If you use Maven in your project for dependency management and if you use it a lot then sometimes you get into weird classpath issues where more than one version of JAR is loaded. Most of times I have got into issues related to cglib library. If two versions of cglibs, like cglib-2.1.1.jar and cglib-nodep.jar are present in your classpath then its likely you get into trouble. Maven automatically includes the transitive dependencies in your project. This can cause different versions of same JAR to be fetched. To avoid this, you can use Maven’s <exclusions>
tag. Consider below Maven dependency of spring-json library.
<dependency>
<groupId>net.sf.spring-json</groupId>
<artifactId>spring-json</artifactId>
<version>1.2</version>
</dependency>
Code language: HTML, XML (xml)
Adding this dependency of spring-json library would include following jar files automatically.
cglib-full 2.0.2
spring 2.0.2
xstream 1.3
commons-beanutils 1.7.0
commons-collections 3.2
commons-lang 2.2
servlet-api 2.5
junit 4.0
ezmorph 1.0.4
json-lib 2.2.3
sojo-optional 0.5.0
jettison 1.0.1
spring-mock 2.0.6
stax-api 1.0.1
Code language: CSS (css)
Note how cglib-full 2.0.2 and spring 2.0.2 are fetched!

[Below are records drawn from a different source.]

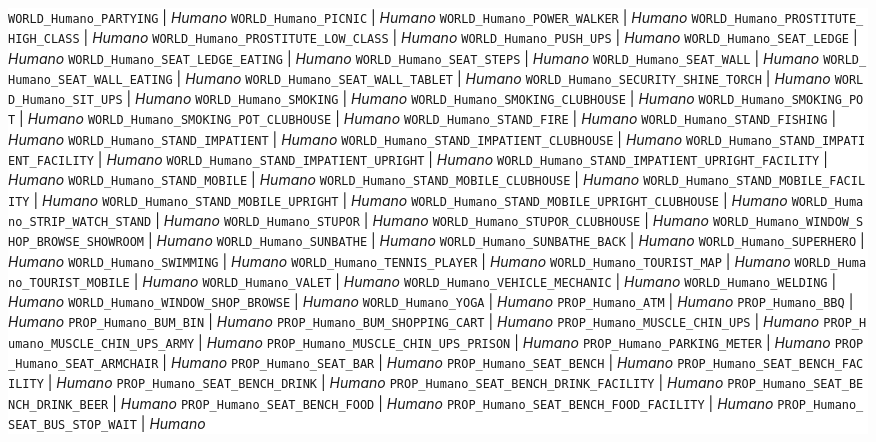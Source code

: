 `WORLD_Humano_PARTYING` | *Humano*
`WORLD_Humano_PICNIC` | *Humano*
`WORLD_Humano_POWER_WALKER` | *Humano*
`WORLD_Humano_PROSTITUTE_HIGH_CLASS` | *Humano*
`WORLD_Humano_PROSTITUTE_LOW_CLASS` | *Humano*
`WORLD_Humano_PUSH_UPS` | *Humano*
`WORLD_Humano_SEAT_LEDGE` | *Humano*
`WORLD_Humano_SEAT_LEDGE_EATING` | *Humano*
`WORLD_Humano_SEAT_STEPS` | *Humano*
`WORLD_Humano_SEAT_WALL` | *Humano*
`WORLD_Humano_SEAT_WALL_EATING` | *Humano*
`WORLD_Humano_SEAT_WALL_TABLET` | *Humano*
`WORLD_Humano_SECURITY_SHINE_TORCH` | *Humano*
`WORLD_Humano_SIT_UPS` | *Humano*
`WORLD_Humano_SMOKING` | *Humano*
`WORLD_Humano_SMOKING_CLUBHOUSE` | *Humano*
`WORLD_Humano_SMOKING_POT` | *Humano*
`WORLD_Humano_SMOKING_POT_CLUBHOUSE` | *Humano*
`WORLD_Humano_STAND_FIRE` | *Humano*
`WORLD_Humano_STAND_FISHING` | *Humano*
`WORLD_Humano_STAND_IMPATIENT` | *Humano*
`WORLD_Humano_STAND_IMPATIENT_CLUBHOUSE` | *Humano*
`WORLD_Humano_STAND_IMPATIENT_FACILITY` | *Humano*
`WORLD_Humano_STAND_IMPATIENT_UPRIGHT` | *Humano*
`WORLD_Humano_STAND_IMPATIENT_UPRIGHT_FACILITY` | *Humano*
`WORLD_Humano_STAND_MOBILE` | *Humano*
`WORLD_Humano_STAND_MOBILE_CLUBHOUSE` | *Humano*
`WORLD_Humano_STAND_MOBILE_FACILITY` | *Humano*
`WORLD_Humano_STAND_MOBILE_UPRIGHT` | *Humano*
`WORLD_Humano_STAND_MOBILE_UPRIGHT_CLUBHOUSE` | *Humano*
`WORLD_Humano_STRIP_WATCH_STAND` | *Humano*
`WORLD_Humano_STUPOR` | *Humano*
`WORLD_Humano_STUPOR_CLUBHOUSE` | *Humano*
`WORLD_Humano_WINDOW_SHOP_BROWSE_SHOWROOM` | *Humano*
`WORLD_Humano_SUNBATHE` | *Humano*
`WORLD_Humano_SUNBATHE_BACK` | *Humano*
`WORLD_Humano_SUPERHERO` | *Humano*
`WORLD_Humano_SWIMMING` | *Humano*
`WORLD_Humano_TENNIS_PLAYER` | *Humano*
`WORLD_Humano_TOURIST_MAP` | *Humano*
`WORLD_Humano_TOURIST_MOBILE` | *Humano*
`WORLD_Humano_VALET` | *Humano*
`WORLD_Humano_VEHICLE_MECHANIC` | *Humano*
`WORLD_Humano_WELDING` | *Humano*
`WORLD_Humano_WINDOW_SHOP_BROWSE` | *Humano*
`WORLD_Humano_YOGA` | *Humano*
`PROP_Humano_ATM` | *Humano*
`PROP_Humano_BBQ` | *Humano*
`PROP_Humano_BUM_BIN` | *Humano*
`PROP_Humano_BUM_SHOPPING_CART` | *Humano*
`PROP_Humano_MUSCLE_CHIN_UPS` | *Humano*
`PROP_Humano_MUSCLE_CHIN_UPS_ARMY` | *Humano*
`PROP_Humano_MUSCLE_CHIN_UPS_PRISON` | *Humano*
`PROP_Humano_PARKING_METER` | *Humano*
`PROP_Humano_SEAT_ARMCHAIR` | *Humano*
`PROP_Humano_SEAT_BAR` | *Humano*
`PROP_Humano_SEAT_BENCH` | *Humano*
`PROP_Humano_SEAT_BENCH_FACILITY` | *Humano*
`PROP_Humano_SEAT_BENCH_DRINK` | *Humano*
`PROP_Humano_SEAT_BENCH_DRINK_FACILITY` | *Humano*
`PROP_Humano_SEAT_BENCH_DRINK_BEER` | *Humano*
`PROP_Humano_SEAT_BENCH_FOOD` | *Humano*
`PROP_Humano_SEAT_BENCH_FOOD_FACILITY` | *Humano*
`PROP_Humano_SEAT_BUS_STOP_WAIT` | *Humano*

To avoid this, and to ignore any transitive dependency simple use below code:
<dependency>
<groupId>net.sf.spring-json</groupId>
<artifactId>spring-json</artifactId>
<version>1.2</version>
<exclusions>
<exclusion>
<groupId>cglib</groupId>
<artifactId>cglib-full</artifactId>
</exclusion>
<exclusion>
<groupId>org.springframework</groupId>
<artifactId>spring</artifactId>
</exclusion>
</exclusions>
</dependency>
Code language: HTML, XML (xml)
Note how we specified <exclusion>
tag to remove spring and cglib dependencies from the transitive dependency tree. I hope this helps.
This mechanism does not ignore transitive dependencies but it excludes the dependencies. This exclusion is done by hand library by library.
It requires to analyze fetched dependencies and ignore them manually.
Maven doesn’t support the deactivation of transitive dependencies. On the other hand, several dependency managers such as Apache Ivy provides real transitive dependencies deactivation by setting a boolean ‘transitive’ to false.
With this feature, the end user (the integrator in charge of writing the build/dependency descriptor) has not to know dependencies and exclude them manually.
Hi Gregory Boissinot,
Requesting you to provide some examples?
Regards
Bala S
Hello Viral,
Thanks for explaining this. I have used exclusion on one the dependency to avoid one transitive dependency.
I had specified the groupId(stax) and the artifactId(stax-api) to ignore the dependency (stax).
PFB the code I used:
com.sun.jersey
jersey-json
1.9.1
stax
stax-api
Thanks,
Gourav Sood
Better use the Maven Enforcer Plugin to discover conflicts.
Thank you very much it solved my problem
Thanks
Works like a charm still in 2020 as well. Thanks for the great post.